• Material provided:
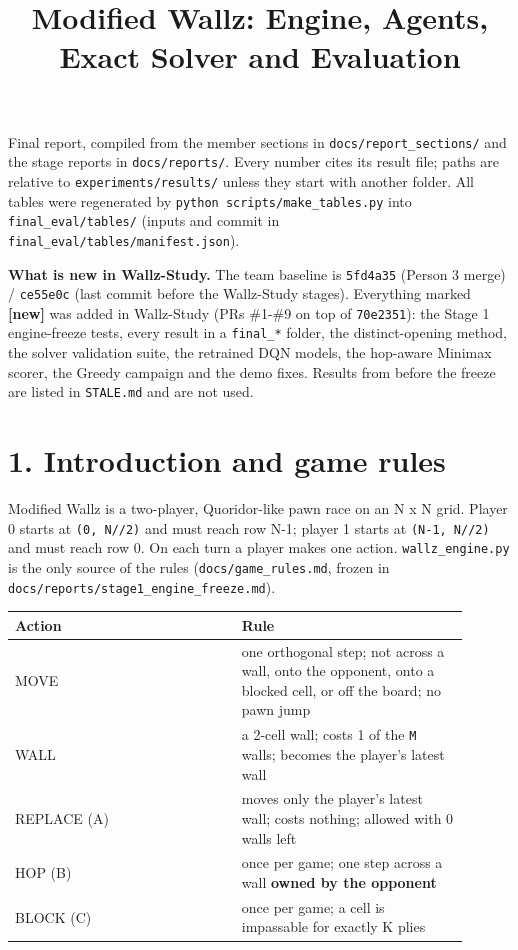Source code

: \documentclass[11pt]{article}
\title{Modified Wallz: Engine, Agents, Exact Solver and Evaluation}
\date{}
\begin{document}
\maketitle

Final report, compiled from the member sections in \texttt{docs/report\_sections/} and the stage
reports in \texttt{docs/reports/}. Every number cites its result file; paths are relative to
\texttt{experiments/results/} unless they start with another folder. All tables were regenerated by
\texttt{python scripts/make\_tables.py} into \texttt{final\_eval/tables/} (inputs and commit in
\texttt{final\_eval/tables/manifest.json}).

\textbf{What is new in Wallz-Study.} The team baseline is \texttt{5fd4a35} (Person 3 merge) /
\texttt{ce55e0c} (last commit before the Wallz-Study stages). Everything marked \textbf{[new]} was added in
Wallz-Study (PRs \#1-\#9 on top of \texttt{70e2351}): the Stage 1 engine-freeze tests, every result in a
\texttt{final\_*} folder, the distinct-opening method, the solver validation suite, the retrained DQN
models, the hop-aware Minimax scorer, the Greedy campaign and the demo fixes. Results from
before the freeze are listed in \texttt{STALE.md} and are not used.

\section{1. Introduction and game rules}

Modified Wallz is a two-player, Quoridor-like pawn race on an N x N grid. Player 0 starts at
\texttt{(0, N//2)} and must reach row N-1; player 1 starts at \texttt{(N-1, N//2)} and must reach row 0.
On each turn a player makes one action. \texttt{wallz\_engine.py} is the only source of the rules
(\texttt{docs/game\_rules.md}, frozen in \texttt{docs/reports/stage1\_engine\_freeze.md}).

\begin{center}\scriptsize
\begin{longtable}{p{0.45\linewidth}p{0.45\linewidth}}
\toprule
Action & Rule \\
\midrule
MOVE & one orthogonal step; not across a wall, onto the opponent, onto a blocked cell, or off the board; no pawn jump \\
WALL & a 2-cell wall; costs 1 of the \texttt{M} walls; becomes the player's latest wall \\
REPLACE (A) & moves only the player's latest wall; costs nothing; allowed with 0 walls left \\
HOP (B) & once per game; one step across a wall \textbf{owned by the opponent} \\
BLOCK (C) & once per game; a cell is impassable for exactly K plies \\
\bottomrule
\end{longtable}
\end{center}
\end{document}
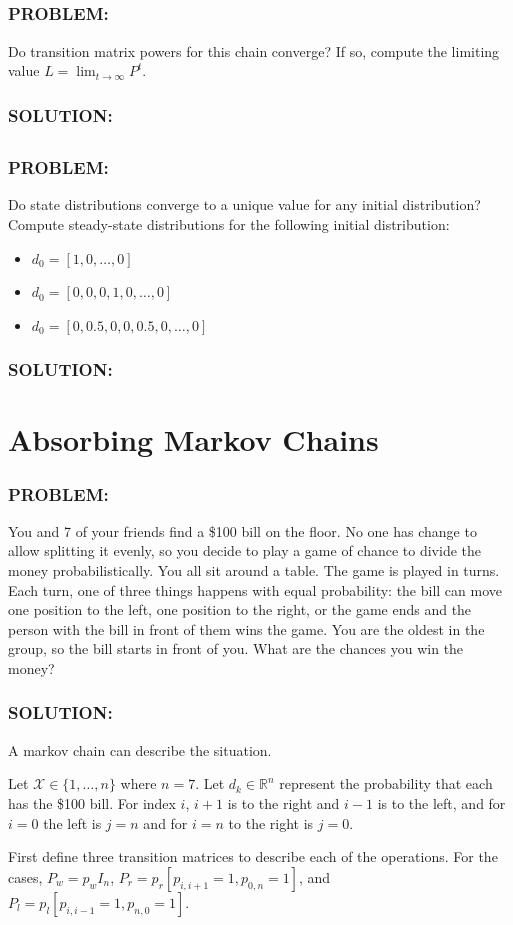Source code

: \documentclass[]{article}
\newcommand{\Problem}{\subsubsection*{\textbf{PROBLEM:}}}
\newcommand{\Solution}{\subsubsection*{\textbf{SOLUTION:}}}
\newcommand{\R}{\mathbb{R}}
\begin{document}
\subsection{}
\Problem
Do transition matrix powers for this chain converge? If so, compute the limiting value $L = \lim_{t \to \infty} P^t$.
\Solution



\subsection{}
\Problem
Do state distributions converge to a unique value for any initial distribution? Compute steady-state distributions for the following initial distribution:
\begin{itemize}
    \item $d_0 = [1,0,\dots,0]$
    \item $d_0 = [0,0,0,1,0,\dots,0]$
    \item $d_0 = [0, 0.5, 0, 0, 0.5, 0, \dots,0]$
\end{itemize}

\Solution








\newpage
\section{Absorbing Markov Chains} 
\Problem
You and 7 of your friends find a \$100 bill on the floor. 
No one has change to allow splitting it evenly, so you decide to play a game of chance to divide the money probabilistically. 
You all sit around a table. 
The game is played in turns. 
Each turn, one of three things happens with equal probability: 
the bill can move one position to the left, one position to the right, or the game ends and the person with the bill in front of them wins the game. 
You are the oldest in the group, so the bill starts in front of you. 
What are the chances you win the money?

\Solution
A markov chain can describe the situation.

Let $\mathcal{X} \in \{1,\dots,n\}$ where $n=7$.
Let $d_{k} \in \R^n$ represent the probability that each has the \$100 bill.
For index $i$, $i+1$ is to the right and $i-1$ is to the left, and for $i=0$ the left is $j=n$ and for $i=n$ to the right is $j=0$.

First define three transition matrices to describe each of the operations.
For the cases, $P_w = p_w I_{n}$, $P_r = p_r [p_{i,i+1} = 1, p_{0,n}=1]$, and $P_l = p_l [p_{i,i-1} = 1, p_{n,0}=1]$.
\end{document}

• Work to complete: The answer must be every line from the entries above that holds the string "right".

• Expected answer:
the bill can move one position to the left, one position to the right, or the game ends and the person with the bill in front of them wins the game. 
For index $i$, $i+1$ is to the right and $i-1$ is to the left, and for $i=0$ the left is $j=n$ and for $i=n$ to the right is $j=0$.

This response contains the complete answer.